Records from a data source

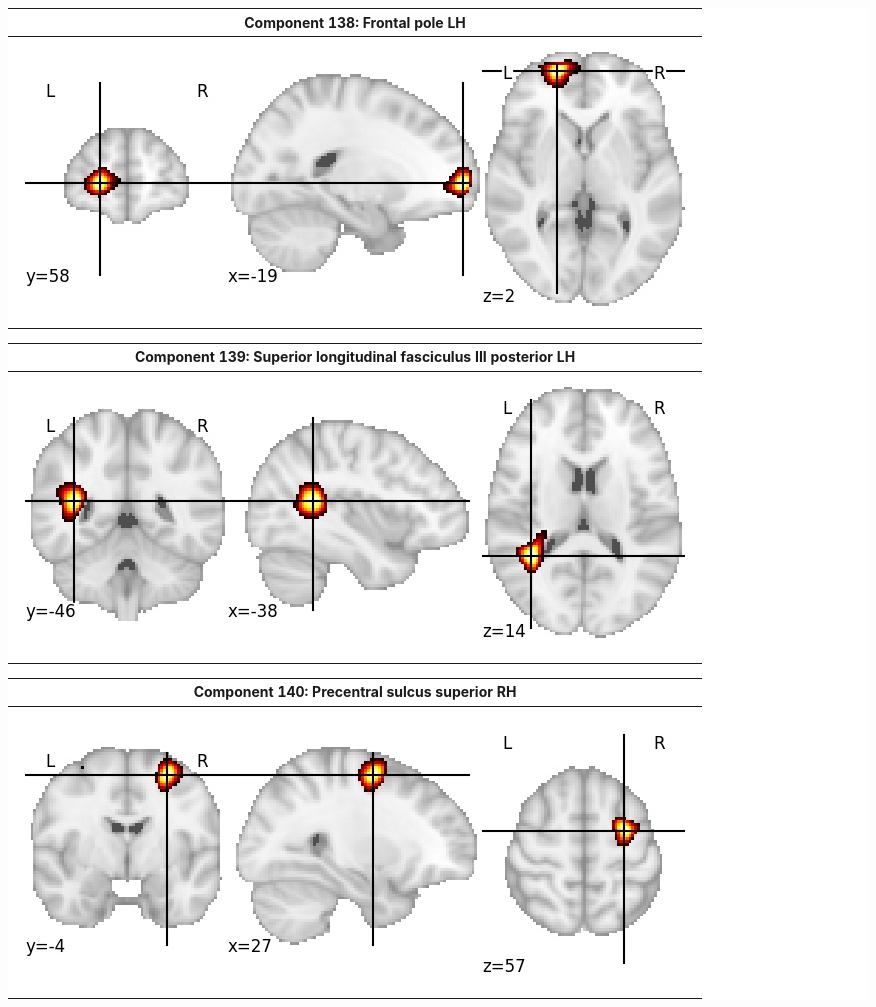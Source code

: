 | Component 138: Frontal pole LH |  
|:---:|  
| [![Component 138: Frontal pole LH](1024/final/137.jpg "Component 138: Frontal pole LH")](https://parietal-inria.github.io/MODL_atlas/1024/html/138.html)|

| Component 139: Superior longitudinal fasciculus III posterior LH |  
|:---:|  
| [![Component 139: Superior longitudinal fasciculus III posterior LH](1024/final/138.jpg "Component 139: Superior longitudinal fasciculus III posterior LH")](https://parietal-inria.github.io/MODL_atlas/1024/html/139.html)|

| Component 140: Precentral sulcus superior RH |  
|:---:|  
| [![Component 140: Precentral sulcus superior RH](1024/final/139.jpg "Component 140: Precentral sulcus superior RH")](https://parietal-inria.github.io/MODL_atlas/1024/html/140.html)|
* * *
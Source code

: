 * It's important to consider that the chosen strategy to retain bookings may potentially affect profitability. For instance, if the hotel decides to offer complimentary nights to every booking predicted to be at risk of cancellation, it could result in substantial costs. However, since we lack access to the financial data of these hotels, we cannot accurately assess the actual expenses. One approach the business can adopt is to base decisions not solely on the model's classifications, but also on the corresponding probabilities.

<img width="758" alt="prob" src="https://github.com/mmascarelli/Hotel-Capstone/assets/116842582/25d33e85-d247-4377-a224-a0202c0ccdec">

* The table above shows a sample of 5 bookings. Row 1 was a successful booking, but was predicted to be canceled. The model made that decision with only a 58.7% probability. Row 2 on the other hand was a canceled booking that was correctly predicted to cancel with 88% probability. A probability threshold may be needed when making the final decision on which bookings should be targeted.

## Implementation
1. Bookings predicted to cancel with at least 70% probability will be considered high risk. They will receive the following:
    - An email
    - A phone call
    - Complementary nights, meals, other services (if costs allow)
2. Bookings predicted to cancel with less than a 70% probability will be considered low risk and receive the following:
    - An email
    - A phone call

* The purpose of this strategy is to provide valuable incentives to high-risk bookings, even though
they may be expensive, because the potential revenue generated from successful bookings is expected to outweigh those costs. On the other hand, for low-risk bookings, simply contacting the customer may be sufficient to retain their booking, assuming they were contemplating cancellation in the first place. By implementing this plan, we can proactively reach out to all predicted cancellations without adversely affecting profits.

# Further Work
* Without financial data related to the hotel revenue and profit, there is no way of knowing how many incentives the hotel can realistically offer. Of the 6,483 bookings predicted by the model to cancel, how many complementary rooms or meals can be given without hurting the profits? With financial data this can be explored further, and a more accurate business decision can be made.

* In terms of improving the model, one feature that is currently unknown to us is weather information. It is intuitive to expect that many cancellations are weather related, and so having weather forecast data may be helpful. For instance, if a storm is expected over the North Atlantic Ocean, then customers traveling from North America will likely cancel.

WHAT THIS TASK INVOLVES
Look through the entries above and copy each line that has "without" in it.

RESPONSE AREA
they may be expensive, because the potential revenue generated from successful bookings is expected to outweigh those costs. On the other hand, for low-risk bookings, simply contacting the customer may be sufficient to retain their booking, assuming they were contemplating cancellation in the first place. By implementing this plan, we can proactively reach out to all predicted cancellations without adversely affecting profits.
* Without financial data related to the hotel revenue and profit, there is no way of knowing how many incentives the hotel can realistically offer. Of the 6,483 bookings predicted by the model to cancel, how many complementary rooms or meals can be given without hurting the profits? With financial data this can be explored further, and a more accurate business decision can be made.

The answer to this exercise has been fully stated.